START DATA RECORDS

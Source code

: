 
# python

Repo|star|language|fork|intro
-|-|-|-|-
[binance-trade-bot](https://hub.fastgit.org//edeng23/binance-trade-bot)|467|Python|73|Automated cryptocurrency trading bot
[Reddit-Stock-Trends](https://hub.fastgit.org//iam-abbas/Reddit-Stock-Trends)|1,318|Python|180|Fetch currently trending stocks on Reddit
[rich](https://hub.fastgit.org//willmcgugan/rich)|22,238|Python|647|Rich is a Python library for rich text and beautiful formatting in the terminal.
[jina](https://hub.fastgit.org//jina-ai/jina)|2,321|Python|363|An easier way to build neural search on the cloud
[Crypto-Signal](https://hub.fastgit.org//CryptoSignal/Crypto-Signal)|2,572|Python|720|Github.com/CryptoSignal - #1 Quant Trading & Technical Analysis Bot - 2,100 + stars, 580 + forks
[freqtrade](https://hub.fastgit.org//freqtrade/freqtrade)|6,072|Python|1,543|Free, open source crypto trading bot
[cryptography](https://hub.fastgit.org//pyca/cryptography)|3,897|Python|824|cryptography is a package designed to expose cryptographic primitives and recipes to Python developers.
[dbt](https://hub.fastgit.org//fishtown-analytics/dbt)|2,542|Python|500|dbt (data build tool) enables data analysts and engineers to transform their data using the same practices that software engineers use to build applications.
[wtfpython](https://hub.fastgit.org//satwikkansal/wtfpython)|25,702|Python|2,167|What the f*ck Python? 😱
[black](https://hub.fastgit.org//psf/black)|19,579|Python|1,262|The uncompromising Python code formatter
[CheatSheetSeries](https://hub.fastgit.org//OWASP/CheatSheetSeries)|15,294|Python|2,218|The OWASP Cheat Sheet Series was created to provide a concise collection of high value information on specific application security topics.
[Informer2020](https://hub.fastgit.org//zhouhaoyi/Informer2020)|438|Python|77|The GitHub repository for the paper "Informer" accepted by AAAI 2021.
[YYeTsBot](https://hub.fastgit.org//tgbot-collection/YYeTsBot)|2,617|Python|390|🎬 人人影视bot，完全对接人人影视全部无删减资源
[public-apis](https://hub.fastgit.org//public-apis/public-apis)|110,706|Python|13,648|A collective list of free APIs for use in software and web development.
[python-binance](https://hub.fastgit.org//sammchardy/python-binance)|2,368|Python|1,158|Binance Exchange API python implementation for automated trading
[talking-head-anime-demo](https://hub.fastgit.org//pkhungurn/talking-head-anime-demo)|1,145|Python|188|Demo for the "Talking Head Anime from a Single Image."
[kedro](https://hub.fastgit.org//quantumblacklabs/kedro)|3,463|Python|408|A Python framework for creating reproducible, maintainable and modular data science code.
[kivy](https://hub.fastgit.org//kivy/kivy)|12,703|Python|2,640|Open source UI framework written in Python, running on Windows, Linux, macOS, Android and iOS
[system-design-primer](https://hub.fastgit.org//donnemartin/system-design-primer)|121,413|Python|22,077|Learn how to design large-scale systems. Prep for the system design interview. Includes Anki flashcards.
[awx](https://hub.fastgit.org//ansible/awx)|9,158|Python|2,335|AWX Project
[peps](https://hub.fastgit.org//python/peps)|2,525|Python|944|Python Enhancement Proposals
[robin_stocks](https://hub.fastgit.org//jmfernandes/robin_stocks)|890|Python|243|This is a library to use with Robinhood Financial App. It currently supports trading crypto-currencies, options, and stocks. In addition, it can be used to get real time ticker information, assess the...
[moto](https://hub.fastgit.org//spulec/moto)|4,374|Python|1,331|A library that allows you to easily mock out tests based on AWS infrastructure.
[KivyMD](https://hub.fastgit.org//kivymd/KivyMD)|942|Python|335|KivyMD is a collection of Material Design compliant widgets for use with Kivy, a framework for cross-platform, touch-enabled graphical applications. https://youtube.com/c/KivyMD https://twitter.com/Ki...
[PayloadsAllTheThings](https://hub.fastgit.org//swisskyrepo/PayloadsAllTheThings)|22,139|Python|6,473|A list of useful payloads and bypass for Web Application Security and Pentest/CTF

END DATA RECORDS

→ WORK TO BE COMPLETED
Return the whole listing, word for word.

→ RESULT OF THE EXERCISE
Source code

: 
# python

Repo|star|language|fork|intro
-|-|-|-|-
[binance-trade-bot](https://hub.fastgit.org//edeng23/binance-trade-bot)|467|Python|73|Automated cryptocurrency trading bot
[Reddit-Stock-Trends](https://hub.fastgit.org//iam-abbas/Reddit-Stock-Trends)|1,318|Python|180|Fetch currently trending stocks on Reddit
[rich](https://hub.fastgit.org//willmcgugan/rich)|22,238|Python|647|Rich is a Python library for rich text and beautiful formatting in the terminal.
[jina](https://hub.fastgit.org//jina-ai/jina)|2,321|Python|363|An easier way to build neural search on the cloud
[Crypto-Signal](https://hub.fastgit.org//CryptoSignal/Crypto-Signal)|2,572|Python|720|Github.com/CryptoSignal - #1 Quant Trading & Technical Analysis Bot - 2,100 + stars, 580 + forks
[freqtrade](https://hub.fastgit.org//freqtrade/freqtrade)|6,072|Python|1,543|Free, open source crypto trading bot
[cryptography](https://hub.fastgit.org//pyca/cryptography)|3,897|Python|824|cryptography is a package designed to expose cryptographic primitives and recipes to Python developers.
[dbt](https://hub.fastgit.org//fishtown-analytics/dbt)|2,542|Python|500|dbt (data build tool) enables data analysts and engineers to transform their data using the same practices that software engineers use to build applications.
[wtfpython](https://hub.fastgit.org//satwikkansal/wtfpython)|25,702|Python|2,167|What the f*ck Python? 😱
[black](https://hub.fastgit.org//psf/black)|19,579|Python|1,262|The uncompromising Python code formatter
[CheatSheetSeries](https://hub.fastgit.org//OWASP/CheatSheetSeries)|15,294|Python|2,218|The OWASP Cheat Sheet Series was created to provide a concise collection of high value information on specific application security topics.
[Informer2020](https://hub.fastgit.org//zhouhaoyi/Informer2020)|438|Python|77|The GitHub repository for the paper "Informer" accepted by AAAI 2021.
[YYeTsBot](https://hub.fastgit.org//tgbot-collection/YYeTsBot)|2,617|Python|390|🎬 人人影视bot，完全对接人人影视全部无删减资源
[public-apis](https://hub.fastgit.org//public-apis/public-apis)|110,706|Python|13,648|A collective list of free APIs for use in software and web development.
[python-binance](https://hub.fastgit.org//sammchardy/python-binance)|2,368|Python|1,158|Binance Exchange API python implementation for automated trading
[talking-head-anime-demo](https://hub.fastgit.org//pkhungurn/talking-head-anime-demo)|1,145|Python|188|Demo for the "Talking Head Anime from a Single Image."
[kedro](https://hub.fastgit.org//quantumblacklabs/kedro)|3,463|Python|408|A Python framework for creating reproducible, maintainable and modular data science code.
[kivy](https://hub.fastgit.org//kivy/kivy)|12,703|Python|2,640|Open source UI framework written in Python, running on Windows, Linux, macOS, Android and iOS
[system-design-primer](https://hub.fastgit.org//donnemartin/system-design-primer)|121,413|Python|22,077|Learn how to design large-scale systems. Prep for the system design interview. Includes Anki flashcards.
[awx](https://hub.fastgit.org//ansible/awx)|9,158|Python|2,335|AWX Project
[peps](https://hub.fastgit.org//python/peps)|2,525|Python|944|Python Enhancement Proposals
[robin_stocks](https://hub.fastgit.org//jmfernandes/robin_stocks)|890|Python|243|This is a library to use with Robinhood Financial App. It currently supports trading crypto-currencies, options, and stocks. In addition, it can be used to get real time ticker information, assess the...
[moto](https://hub.fastgit.org//spulec/moto)|4,374|Python|1,331|A library that allows you to easily mock out tests based on AWS infrastructure.
[KivyMD](https://hub.fastgit.org//kivymd/KivyMD)|942|Python|335|KivyMD is a collection of Material Design compliant widgets for use with Kivy, a framework for cross-platform, touch-enabled graphical applications. https://youtube.com/c/KivyMD https://twitter.com/Ki...
[PayloadsAllTheThings](https://hub.fastgit.org//swisskyrepo/PayloadsAllTheThings)|22,139|Python|6,473|A list of useful payloads and bypass for Web Application Security and Pentest/CTF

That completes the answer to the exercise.